▶ **MATERIAL PROVIDED**:
%%
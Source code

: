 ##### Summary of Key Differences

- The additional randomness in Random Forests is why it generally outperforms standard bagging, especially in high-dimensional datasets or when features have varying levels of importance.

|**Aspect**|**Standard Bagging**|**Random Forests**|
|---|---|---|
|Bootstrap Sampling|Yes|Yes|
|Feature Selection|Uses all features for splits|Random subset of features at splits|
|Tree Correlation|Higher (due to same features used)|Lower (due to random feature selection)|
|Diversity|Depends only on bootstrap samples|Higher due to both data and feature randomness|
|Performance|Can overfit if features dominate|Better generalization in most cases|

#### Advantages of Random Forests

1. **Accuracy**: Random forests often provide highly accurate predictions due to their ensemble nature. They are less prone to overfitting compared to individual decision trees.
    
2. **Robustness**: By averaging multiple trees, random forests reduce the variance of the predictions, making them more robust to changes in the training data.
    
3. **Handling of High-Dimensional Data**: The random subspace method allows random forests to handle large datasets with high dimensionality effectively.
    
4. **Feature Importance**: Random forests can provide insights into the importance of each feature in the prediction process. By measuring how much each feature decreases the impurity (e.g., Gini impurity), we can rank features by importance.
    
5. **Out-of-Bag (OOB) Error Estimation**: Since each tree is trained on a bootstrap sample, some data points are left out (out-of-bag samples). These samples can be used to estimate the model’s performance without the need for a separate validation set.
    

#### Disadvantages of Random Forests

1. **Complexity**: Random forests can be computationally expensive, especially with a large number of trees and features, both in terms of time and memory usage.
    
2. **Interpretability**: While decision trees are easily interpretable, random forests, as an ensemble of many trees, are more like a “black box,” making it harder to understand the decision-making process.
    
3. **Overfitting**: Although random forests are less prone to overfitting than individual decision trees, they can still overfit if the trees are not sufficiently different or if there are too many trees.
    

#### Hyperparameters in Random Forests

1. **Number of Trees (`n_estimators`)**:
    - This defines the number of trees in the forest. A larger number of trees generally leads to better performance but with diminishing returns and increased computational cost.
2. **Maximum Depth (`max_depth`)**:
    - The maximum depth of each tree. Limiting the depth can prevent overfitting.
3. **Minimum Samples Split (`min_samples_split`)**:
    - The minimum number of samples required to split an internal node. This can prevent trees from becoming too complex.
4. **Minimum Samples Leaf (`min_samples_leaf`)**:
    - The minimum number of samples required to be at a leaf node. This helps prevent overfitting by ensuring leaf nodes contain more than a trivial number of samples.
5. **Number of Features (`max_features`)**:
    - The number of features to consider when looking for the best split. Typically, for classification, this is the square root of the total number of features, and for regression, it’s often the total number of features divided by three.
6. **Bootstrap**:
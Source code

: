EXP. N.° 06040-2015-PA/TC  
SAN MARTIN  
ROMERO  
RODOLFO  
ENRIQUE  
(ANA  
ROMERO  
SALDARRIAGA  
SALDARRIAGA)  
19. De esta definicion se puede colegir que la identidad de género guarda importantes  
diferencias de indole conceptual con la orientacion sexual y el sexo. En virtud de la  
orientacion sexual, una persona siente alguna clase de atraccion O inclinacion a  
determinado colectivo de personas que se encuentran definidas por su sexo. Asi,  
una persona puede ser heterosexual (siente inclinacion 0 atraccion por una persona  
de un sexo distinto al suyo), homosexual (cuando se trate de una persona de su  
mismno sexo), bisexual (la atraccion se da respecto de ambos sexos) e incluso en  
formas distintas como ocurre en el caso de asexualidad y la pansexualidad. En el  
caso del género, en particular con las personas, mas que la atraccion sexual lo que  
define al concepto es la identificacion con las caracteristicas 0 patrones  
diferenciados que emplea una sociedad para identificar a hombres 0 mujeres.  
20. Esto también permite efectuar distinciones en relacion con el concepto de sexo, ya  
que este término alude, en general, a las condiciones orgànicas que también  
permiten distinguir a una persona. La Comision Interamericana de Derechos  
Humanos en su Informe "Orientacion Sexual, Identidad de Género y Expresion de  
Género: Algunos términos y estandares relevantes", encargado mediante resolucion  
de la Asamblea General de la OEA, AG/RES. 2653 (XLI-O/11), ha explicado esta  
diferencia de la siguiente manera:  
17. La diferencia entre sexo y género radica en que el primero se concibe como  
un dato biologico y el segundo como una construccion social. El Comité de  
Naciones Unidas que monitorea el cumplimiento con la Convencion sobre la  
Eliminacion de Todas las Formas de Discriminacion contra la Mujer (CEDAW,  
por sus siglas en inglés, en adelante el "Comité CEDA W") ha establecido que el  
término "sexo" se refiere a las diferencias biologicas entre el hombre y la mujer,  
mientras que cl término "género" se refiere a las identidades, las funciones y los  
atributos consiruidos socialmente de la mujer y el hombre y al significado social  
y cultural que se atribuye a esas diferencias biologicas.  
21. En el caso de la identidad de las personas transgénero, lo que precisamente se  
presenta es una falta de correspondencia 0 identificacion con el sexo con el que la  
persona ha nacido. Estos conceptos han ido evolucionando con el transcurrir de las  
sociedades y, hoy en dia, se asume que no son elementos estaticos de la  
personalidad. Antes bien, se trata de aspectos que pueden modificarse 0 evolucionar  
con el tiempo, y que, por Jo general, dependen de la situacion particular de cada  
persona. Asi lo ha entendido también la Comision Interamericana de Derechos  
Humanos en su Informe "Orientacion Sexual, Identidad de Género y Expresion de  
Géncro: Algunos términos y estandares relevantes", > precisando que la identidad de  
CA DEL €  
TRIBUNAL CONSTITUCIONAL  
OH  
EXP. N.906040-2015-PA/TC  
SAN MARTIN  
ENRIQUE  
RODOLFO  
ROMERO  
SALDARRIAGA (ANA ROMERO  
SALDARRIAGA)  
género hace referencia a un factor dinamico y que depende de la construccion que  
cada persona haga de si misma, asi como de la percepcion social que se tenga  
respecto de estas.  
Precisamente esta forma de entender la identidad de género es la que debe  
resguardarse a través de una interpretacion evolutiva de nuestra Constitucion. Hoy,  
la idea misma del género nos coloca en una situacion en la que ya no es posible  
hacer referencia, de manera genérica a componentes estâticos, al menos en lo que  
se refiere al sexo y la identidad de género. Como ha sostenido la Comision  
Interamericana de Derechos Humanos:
%%
▶ **WORK INSTRUCTIONS**: The required answer is the exact run of lines above starting at the line with "Naciones Unidas que" and ending at the line with "la idea misma", with both ends present.

▶ **ANSWER TO THIS EXERCISE**:
Naciones Unidas que monitorea el cumplimiento con la Convencion sobre la  
Eliminacion de Todas las Formas de Discriminacion contra la Mujer (CEDAW,  
por sus siglas en inglés, en adelante el "Comité CEDA W") ha establecido que el  
término "sexo" se refiere a las diferencias biologicas entre el hombre y la mujer,  
mientras que cl término "género" se refiere a las identidades, las funciones y los  
atributos consiruidos socialmente de la mujer y el hombre y al significado social  
y cultural que se atribuye a esas diferencias biologicas.  
21. En el caso de la identidad de las personas transgénero, lo que precisamente se  
presenta es una falta de correspondencia 0 identificacion con el sexo con el que la  
persona ha nacido. Estos conceptos han ido evolucionando con el transcurrir de las  
sociedades y, hoy en dia, se asume que no son elementos estaticos de la  
personalidad. Antes bien, se trata de aspectos que pueden modificarse 0 evolucionar  
con el tiempo, y que, por Jo general, dependen de la situacion particular de cada  
persona. Asi lo ha entendido también la Comision Interamericana de Derechos  
Humanos en su Informe "Orientacion Sexual, Identidad de Género y Expresion de  
Géncro: Algunos términos y estandares relevantes", > precisando que la identidad de  
CA DEL €  
TRIBUNAL CONSTITUCIONAL  
OH  
EXP. N.906040-2015-PA/TC  
SAN MARTIN  
ENRIQUE  
RODOLFO  
ROMERO  
SALDARRIAGA (ANA ROMERO  
SALDARRIAGA)  
género hace referencia a un factor dinamico y que depende de la construccion que  
cada persona haga de si misma, asi como de la percepcion social que se tenga  
respecto de estas.  
Precisamente esta forma de entender la identidad de género es la que debe  
resguardarse a través de una interpretacion evolutiva de nuestra Constitucion. Hoy,  
la idea misma del género nos coloca en una situacion en la que ya no es posible  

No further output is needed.